There is one span to output from the data below: the lines starting at the line with "- Status Checks" and ending at the line with "- Enumeration". Output it exactly, ends included, nothing more.

Source texts of formatted documents:

····················

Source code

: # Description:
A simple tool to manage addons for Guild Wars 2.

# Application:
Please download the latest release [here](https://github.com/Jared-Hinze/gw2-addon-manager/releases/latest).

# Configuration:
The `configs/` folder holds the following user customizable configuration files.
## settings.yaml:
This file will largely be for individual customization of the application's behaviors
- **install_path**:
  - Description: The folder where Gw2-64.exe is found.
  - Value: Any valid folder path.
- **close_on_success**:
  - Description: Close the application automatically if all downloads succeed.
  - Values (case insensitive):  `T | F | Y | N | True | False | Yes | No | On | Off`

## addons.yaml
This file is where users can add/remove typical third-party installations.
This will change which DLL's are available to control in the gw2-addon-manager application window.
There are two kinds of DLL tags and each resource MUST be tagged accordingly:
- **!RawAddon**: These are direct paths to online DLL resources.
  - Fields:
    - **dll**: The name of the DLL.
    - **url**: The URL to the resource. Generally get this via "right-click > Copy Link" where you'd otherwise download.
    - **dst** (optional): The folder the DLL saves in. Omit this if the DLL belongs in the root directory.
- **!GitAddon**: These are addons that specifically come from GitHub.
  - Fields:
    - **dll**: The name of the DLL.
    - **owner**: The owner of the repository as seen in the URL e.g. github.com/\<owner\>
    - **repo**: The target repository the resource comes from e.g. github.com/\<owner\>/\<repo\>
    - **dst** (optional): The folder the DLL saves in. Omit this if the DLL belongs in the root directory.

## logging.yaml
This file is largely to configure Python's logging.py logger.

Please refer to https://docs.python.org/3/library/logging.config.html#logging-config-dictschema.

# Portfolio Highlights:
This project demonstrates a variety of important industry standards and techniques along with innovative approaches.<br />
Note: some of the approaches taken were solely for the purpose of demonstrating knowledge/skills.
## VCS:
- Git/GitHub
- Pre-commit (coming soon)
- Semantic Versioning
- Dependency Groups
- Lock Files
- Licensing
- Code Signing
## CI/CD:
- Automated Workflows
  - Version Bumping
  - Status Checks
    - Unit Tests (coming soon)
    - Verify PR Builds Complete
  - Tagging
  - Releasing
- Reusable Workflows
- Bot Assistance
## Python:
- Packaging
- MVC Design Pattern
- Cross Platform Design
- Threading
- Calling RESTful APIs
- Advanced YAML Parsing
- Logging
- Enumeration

····················

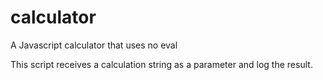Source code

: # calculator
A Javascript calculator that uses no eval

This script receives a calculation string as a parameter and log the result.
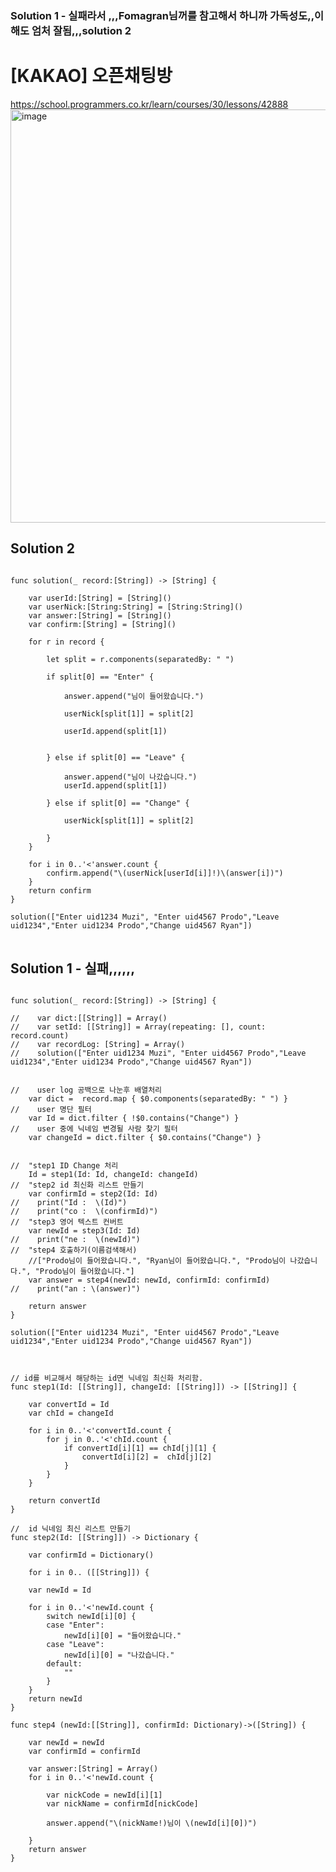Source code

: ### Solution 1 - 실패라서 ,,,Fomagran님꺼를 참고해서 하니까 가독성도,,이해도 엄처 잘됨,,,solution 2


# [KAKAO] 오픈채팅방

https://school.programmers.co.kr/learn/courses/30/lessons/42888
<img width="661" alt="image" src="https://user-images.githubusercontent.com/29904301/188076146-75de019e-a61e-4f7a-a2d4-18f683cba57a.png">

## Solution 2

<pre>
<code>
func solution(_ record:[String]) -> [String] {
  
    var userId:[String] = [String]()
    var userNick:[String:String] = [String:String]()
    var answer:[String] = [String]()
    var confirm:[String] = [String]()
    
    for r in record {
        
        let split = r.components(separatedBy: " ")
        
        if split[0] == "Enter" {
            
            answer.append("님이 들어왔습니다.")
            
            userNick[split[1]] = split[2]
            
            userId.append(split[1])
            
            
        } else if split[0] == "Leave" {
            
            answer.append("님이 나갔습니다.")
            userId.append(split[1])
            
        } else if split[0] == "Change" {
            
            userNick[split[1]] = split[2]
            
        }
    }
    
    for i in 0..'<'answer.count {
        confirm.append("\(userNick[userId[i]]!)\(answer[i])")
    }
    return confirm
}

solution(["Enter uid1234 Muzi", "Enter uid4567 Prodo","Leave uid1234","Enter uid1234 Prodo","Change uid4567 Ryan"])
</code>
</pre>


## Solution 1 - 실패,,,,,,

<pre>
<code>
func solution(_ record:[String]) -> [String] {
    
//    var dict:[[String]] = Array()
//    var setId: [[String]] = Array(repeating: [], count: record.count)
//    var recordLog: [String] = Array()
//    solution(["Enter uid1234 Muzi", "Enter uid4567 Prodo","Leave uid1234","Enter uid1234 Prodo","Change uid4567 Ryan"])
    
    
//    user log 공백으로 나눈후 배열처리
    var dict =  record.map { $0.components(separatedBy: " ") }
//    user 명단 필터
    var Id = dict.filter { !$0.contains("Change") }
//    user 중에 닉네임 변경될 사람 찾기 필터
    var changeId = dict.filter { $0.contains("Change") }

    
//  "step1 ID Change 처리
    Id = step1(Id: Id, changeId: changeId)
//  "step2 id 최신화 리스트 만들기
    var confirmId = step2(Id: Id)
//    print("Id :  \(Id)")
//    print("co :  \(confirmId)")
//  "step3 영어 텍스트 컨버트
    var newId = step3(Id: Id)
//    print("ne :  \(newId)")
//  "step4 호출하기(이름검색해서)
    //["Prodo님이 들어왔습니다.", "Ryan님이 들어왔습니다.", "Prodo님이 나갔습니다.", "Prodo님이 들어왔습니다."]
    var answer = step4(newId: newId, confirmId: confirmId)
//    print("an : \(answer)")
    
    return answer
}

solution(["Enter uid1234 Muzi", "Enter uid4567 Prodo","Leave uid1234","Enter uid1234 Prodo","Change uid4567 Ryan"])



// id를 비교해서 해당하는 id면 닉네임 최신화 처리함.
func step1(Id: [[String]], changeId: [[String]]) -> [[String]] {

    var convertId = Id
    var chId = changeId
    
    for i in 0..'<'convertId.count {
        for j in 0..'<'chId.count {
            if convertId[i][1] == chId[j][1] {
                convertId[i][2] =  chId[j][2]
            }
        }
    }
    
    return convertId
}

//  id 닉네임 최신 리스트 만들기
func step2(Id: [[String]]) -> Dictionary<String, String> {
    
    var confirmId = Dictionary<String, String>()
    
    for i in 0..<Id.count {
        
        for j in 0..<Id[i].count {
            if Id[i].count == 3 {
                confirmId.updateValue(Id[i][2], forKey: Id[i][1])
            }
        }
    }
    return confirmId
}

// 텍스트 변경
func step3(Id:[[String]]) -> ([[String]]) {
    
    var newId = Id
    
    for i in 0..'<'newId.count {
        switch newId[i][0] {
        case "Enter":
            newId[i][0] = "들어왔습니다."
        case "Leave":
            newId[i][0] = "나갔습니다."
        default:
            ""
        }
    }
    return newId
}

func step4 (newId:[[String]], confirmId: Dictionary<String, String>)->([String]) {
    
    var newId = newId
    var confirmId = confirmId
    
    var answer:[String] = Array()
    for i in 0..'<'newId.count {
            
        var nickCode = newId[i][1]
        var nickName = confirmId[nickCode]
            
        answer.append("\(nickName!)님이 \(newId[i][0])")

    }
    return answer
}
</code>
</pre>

····················

● WRITTEN ANSWER
  - Status Checks
    - Unit Tests (coming soon)
    - Verify PR Builds Complete
  - Tagging
  - Releasing
- Reusable Workflows
- Bot Assistance
## Python:
- Packaging
- MVC Design Pattern
- Cross Platform Design
- Threading
- Calling RESTful APIs
- Advanced YAML Parsing
- Logging
- Enumeration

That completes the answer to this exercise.